▸ Task statement
Below are the entries; output exactly the lines from the one containing "6. [ ] Logging properly configured" through the final line, inclusive.

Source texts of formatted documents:
↓↓↓

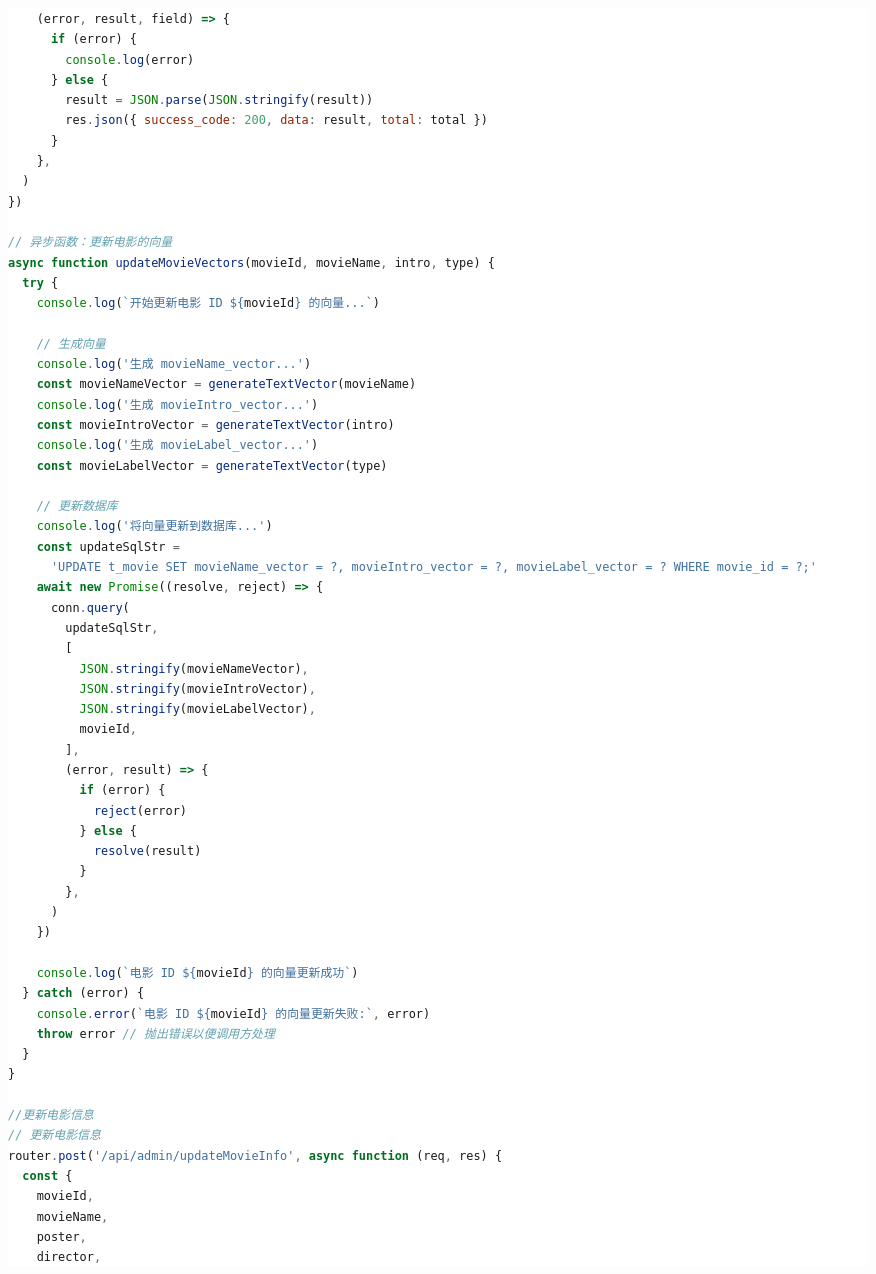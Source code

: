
 ```javascript
    (error, result, field) => {
      if (error) {
        console.log(error)
      } else {
        result = JSON.parse(JSON.stringify(result))
        res.json({ success_code: 200, data: result, total: total })
      }
    },
  )
})

// 异步函数：更新电影的向量
async function updateMovieVectors(movieId, movieName, intro, type) {
  try {
    console.log(`开始更新电影 ID ${movieId} 的向量...`)

    // 生成向量
    console.log('生成 movieName_vector...')
    const movieNameVector = generateTextVector(movieName)
    console.log('生成 movieIntro_vector...')
    const movieIntroVector = generateTextVector(intro)
    console.log('生成 movieLabel_vector...')
    const movieLabelVector = generateTextVector(type)

    // 更新数据库
    console.log('将向量更新到数据库...')
    const updateSqlStr =
      'UPDATE t_movie SET movieName_vector = ?, movieIntro_vector = ?, movieLabel_vector = ? WHERE movie_id = ?;'
    await new Promise((resolve, reject) => {
      conn.query(
        updateSqlStr,
        [
          JSON.stringify(movieNameVector),
          JSON.stringify(movieIntroVector),
          JSON.stringify(movieLabelVector),
          movieId,
        ],
        (error, result) => {
          if (error) {
            reject(error)
          } else {
            resolve(result)
          }
        },
      )
    })

    console.log(`电影 ID ${movieId} 的向量更新成功`)
  } catch (error) {
    console.error(`电影 ID ${movieId} 的向量更新失败:`, error)
    throw error // 抛出错误以便调用方处理
  }
}

//更新电影信息
// 更新电影信息
router.post('/api/admin/updateMovieInfo', async function (req, res) {
  const {
    movieId,
    movieName,
    poster,
    director,
```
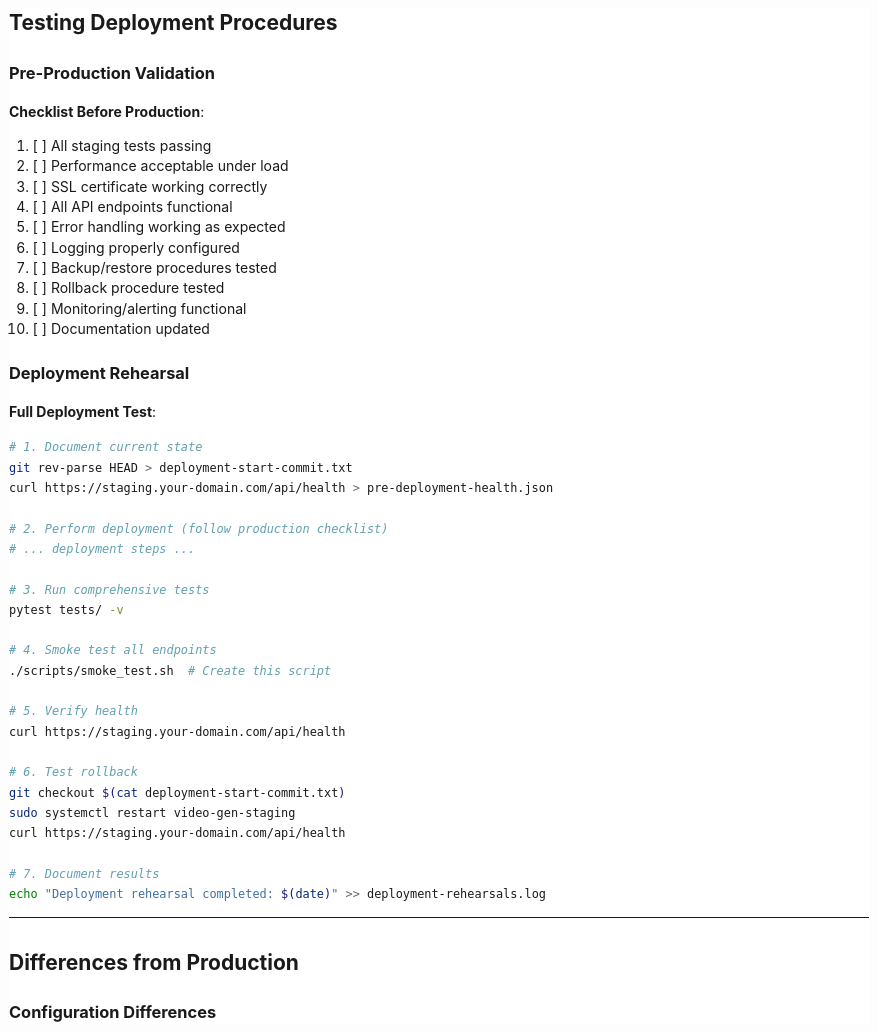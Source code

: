 
## Testing Deployment Procedures

### Pre-Production Validation

**Checklist Before Production**:
1. [ ] All staging tests passing
2. [ ] Performance acceptable under load
3. [ ] SSL certificate working correctly
4. [ ] All API endpoints functional
5. [ ] Error handling working as expected
6. [ ] Logging properly configured
7. [ ] Backup/restore procedures tested
8. [ ] Rollback procedure tested
9. [ ] Monitoring/alerting functional
10. [ ] Documentation updated

### Deployment Rehearsal

**Full Deployment Test**:
```bash
# 1. Document current state
git rev-parse HEAD > deployment-start-commit.txt
curl https://staging.your-domain.com/api/health > pre-deployment-health.json

# 2. Perform deployment (follow production checklist)
# ... deployment steps ...

# 3. Run comprehensive tests
pytest tests/ -v

# 4. Smoke test all endpoints
./scripts/smoke_test.sh  # Create this script

# 5. Verify health
curl https://staging.your-domain.com/api/health

# 6. Test rollback
git checkout $(cat deployment-start-commit.txt)
sudo systemctl restart video-gen-staging
curl https://staging.your-domain.com/api/health

# 7. Document results
echo "Deployment rehearsal completed: $(date)" >> deployment-rehearsals.log
```

---

## Differences from Production

### Configuration Differences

↑↑↑

▸ Your response
6. [ ] Logging properly configured
7. [ ] Backup/restore procedures tested
8. [ ] Rollback procedure tested
9. [ ] Monitoring/alerting functional
10. [ ] Documentation updated

### Deployment Rehearsal

**Full Deployment Test**:
```bash
# 1. Document current state
git rev-parse HEAD > deployment-start-commit.txt
curl https://staging.your-domain.com/api/health > pre-deployment-health.json

# 2. Perform deployment (follow production checklist)
# ... deployment steps ...

# 3. Run comprehensive tests
pytest tests/ -v

# 4. Smoke test all endpoints
./scripts/smoke_test.sh  # Create this script

# 5. Verify health
curl https://staging.your-domain.com/api/health

# 6. Test rollback
git checkout $(cat deployment-start-commit.txt)
sudo systemctl restart video-gen-staging
curl https://staging.your-domain.com/api/health

# 7. Document results
echo "Deployment rehearsal completed: $(date)" >> deployment-rehearsals.log
```

---

## Differences from Production

### Configuration Differences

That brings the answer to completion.